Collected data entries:
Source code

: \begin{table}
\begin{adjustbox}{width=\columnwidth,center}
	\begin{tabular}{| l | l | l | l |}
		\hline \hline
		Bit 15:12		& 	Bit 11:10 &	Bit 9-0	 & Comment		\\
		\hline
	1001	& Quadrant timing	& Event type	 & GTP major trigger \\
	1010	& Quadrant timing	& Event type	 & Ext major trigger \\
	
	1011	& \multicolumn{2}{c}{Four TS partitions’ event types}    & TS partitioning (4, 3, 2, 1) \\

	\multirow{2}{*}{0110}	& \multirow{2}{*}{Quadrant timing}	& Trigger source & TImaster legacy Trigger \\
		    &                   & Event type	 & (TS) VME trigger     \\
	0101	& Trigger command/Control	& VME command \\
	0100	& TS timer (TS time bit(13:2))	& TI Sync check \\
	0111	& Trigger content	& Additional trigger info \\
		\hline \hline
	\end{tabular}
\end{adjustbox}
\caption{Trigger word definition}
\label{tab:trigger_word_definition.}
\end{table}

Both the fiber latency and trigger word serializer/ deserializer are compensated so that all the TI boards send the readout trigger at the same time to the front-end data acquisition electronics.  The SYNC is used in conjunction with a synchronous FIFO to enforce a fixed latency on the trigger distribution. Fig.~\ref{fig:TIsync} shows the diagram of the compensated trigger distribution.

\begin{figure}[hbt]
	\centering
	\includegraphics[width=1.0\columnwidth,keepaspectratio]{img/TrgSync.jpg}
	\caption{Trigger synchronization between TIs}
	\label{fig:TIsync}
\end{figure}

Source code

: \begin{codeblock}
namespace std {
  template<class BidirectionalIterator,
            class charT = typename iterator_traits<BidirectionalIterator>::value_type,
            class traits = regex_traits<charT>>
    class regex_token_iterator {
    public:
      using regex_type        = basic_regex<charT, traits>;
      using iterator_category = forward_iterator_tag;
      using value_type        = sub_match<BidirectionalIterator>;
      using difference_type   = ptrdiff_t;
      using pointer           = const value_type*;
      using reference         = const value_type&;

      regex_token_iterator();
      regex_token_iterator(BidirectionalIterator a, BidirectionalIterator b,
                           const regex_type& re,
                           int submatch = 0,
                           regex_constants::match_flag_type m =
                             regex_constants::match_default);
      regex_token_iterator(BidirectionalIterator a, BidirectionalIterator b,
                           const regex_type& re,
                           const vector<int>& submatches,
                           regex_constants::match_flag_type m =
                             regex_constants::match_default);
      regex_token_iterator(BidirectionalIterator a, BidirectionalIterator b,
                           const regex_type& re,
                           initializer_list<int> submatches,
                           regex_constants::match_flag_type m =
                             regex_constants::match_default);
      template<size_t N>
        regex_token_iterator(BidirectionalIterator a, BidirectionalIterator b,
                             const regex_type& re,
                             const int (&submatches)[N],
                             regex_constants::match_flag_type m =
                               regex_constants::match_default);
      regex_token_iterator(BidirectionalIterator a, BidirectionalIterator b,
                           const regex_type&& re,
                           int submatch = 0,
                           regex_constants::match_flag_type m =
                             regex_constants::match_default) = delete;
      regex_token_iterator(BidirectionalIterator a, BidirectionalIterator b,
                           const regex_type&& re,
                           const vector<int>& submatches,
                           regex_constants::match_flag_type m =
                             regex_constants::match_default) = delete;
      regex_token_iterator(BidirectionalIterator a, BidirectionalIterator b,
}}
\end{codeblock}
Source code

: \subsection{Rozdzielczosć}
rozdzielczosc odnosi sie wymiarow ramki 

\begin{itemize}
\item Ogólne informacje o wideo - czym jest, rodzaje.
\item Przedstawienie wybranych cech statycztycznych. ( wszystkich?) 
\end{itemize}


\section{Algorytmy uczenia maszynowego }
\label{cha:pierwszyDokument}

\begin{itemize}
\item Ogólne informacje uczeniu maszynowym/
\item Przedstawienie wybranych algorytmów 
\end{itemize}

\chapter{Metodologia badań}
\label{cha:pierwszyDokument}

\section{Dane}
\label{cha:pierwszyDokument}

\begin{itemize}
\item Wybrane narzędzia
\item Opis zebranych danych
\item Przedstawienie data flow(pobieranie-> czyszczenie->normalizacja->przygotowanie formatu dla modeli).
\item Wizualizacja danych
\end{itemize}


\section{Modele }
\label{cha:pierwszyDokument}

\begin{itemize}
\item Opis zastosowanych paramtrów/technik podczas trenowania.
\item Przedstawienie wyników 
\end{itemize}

ACTIVITY:
Every record above belongs in the answer, reproduced exactly.

OUTPUT OF THE TASK:
Source code

: \begin{table}
\begin{adjustbox}{width=\columnwidth,center}
	\begin{tabular}{| l | l | l | l |}
		\hline \hline
		Bit 15:12		& 	Bit 11:10 &	Bit 9-0	 & Comment		\\
		\hline
	1001	& Quadrant timing	& Event type	 & GTP major trigger \\
	1010	& Quadrant timing	& Event type	 & Ext major trigger \\
	
	1011	& \multicolumn{2}{c}{Four TS partitions’ event types}    & TS partitioning (4, 3, 2, 1) \\

	\multirow{2}{*}{0110}	& \multirow{2}{*}{Quadrant timing}	& Trigger source & TImaster legacy Trigger \\
		    &                   & Event type	 & (TS) VME trigger     \\
	0101	& Trigger command/Control	& VME command \\
	0100	& TS timer (TS time bit(13:2))	& TI Sync check \\
	0111	& Trigger content	& Additional trigger info \\
		\hline \hline
	\end{tabular}
\end{adjustbox}
\caption{Trigger word definition}
\label{tab:trigger_word_definition.}
\end{table}

Both the fiber latency and trigger word serializer/ deserializer are compensated so that all the TI boards send the readout trigger at the same time to the front-end data acquisition electronics.  The SYNC is used in conjunction with a synchronous FIFO to enforce a fixed latency on the trigger distribution. Fig.~\ref{fig:TIsync} shows the diagram of the compensated trigger distribution.

\begin{figure}[hbt]
	\centering
	\includegraphics[width=1.0\columnwidth,keepaspectratio]{img/TrgSync.jpg}
	\caption{Trigger synchronization between TIs}
	\label{fig:TIsync}
\end{figure}

Source code

: \begin{codeblock}
namespace std {
  template<class BidirectionalIterator,
            class charT = typename iterator_traits<BidirectionalIterator>::value_type,
            class traits = regex_traits<charT>>
    class regex_token_iterator {
    public:
      using regex_type        = basic_regex<charT, traits>;
      using iterator_category = forward_iterator_tag;
      using value_type        = sub_match<BidirectionalIterator>;
      using difference_type   = ptrdiff_t;
      using pointer           = const value_type*;
      using reference         = const value_type&;

      regex_token_iterator();
      regex_token_iterator(BidirectionalIterator a, BidirectionalIterator b,
                           const regex_type& re,
                           int submatch = 0,
                           regex_constants::match_flag_type m =
                             regex_constants::match_default);
      regex_token_iterator(BidirectionalIterator a, BidirectionalIterator b,
                           const regex_type& re,
                           const vector<int>& submatches,
                           regex_constants::match_flag_type m =
                             regex_constants::match_default);
      regex_token_iterator(BidirectionalIterator a, BidirectionalIterator b,
                           const regex_type& re,
                           initializer_list<int> submatches,
                           regex_constants::match_flag_type m =
                             regex_constants::match_default);
      template<size_t N>
        regex_token_iterator(BidirectionalIterator a, BidirectionalIterator b,
                             const regex_type& re,
                             const int (&submatches)[N],
                             regex_constants::match_flag_type m =
                               regex_constants::match_default);
      regex_token_iterator(BidirectionalIterator a, BidirectionalIterator b,
                           const regex_type&& re,
                           int submatch = 0,
                           regex_constants::match_flag_type m =
                             regex_constants::match_default) = delete;
      regex_token_iterator(BidirectionalIterator a, BidirectionalIterator b,
                           const regex_type&& re,
                           const vector<int>& submatches,
                           regex_constants::match_flag_type m =
                             regex_constants::match_default) = delete;
      regex_token_iterator(BidirectionalIterator a, BidirectionalIterator b,
}}
\end{codeblock}
Source code

: \subsection{Rozdzielczosć}
rozdzielczosc odnosi sie wymiarow ramki 

\begin{itemize}
\item Ogólne informacje o wideo - czym jest, rodzaje.
\item Przedstawienie wybranych cech statycztycznych. ( wszystkich?) 
\end{itemize}


\section{Algorytmy uczenia maszynowego }
\label{cha:pierwszyDokument}

\begin{itemize}
\item Ogólne informacje uczeniu maszynowym/
\item Przedstawienie wybranych algorytmów 
\end{itemize}

\chapter{Metodologia badań}
\label{cha:pierwszyDokument}

\section{Dane}
\label{cha:pierwszyDokument}

\begin{itemize}
\item Wybrane narzędzia
\item Opis zebranych danych
\item Przedstawienie data flow(pobieranie-> czyszczenie->normalizacja->przygotowanie formatu dla modeli).
\item Wizualizacja danych
\end{itemize}


\section{Modele }
\label{cha:pierwszyDokument}

\begin{itemize}
\item Opis zastosowanych paramtrów/technik podczas trenowania.
\item Przedstawienie wyników 
\end{itemize}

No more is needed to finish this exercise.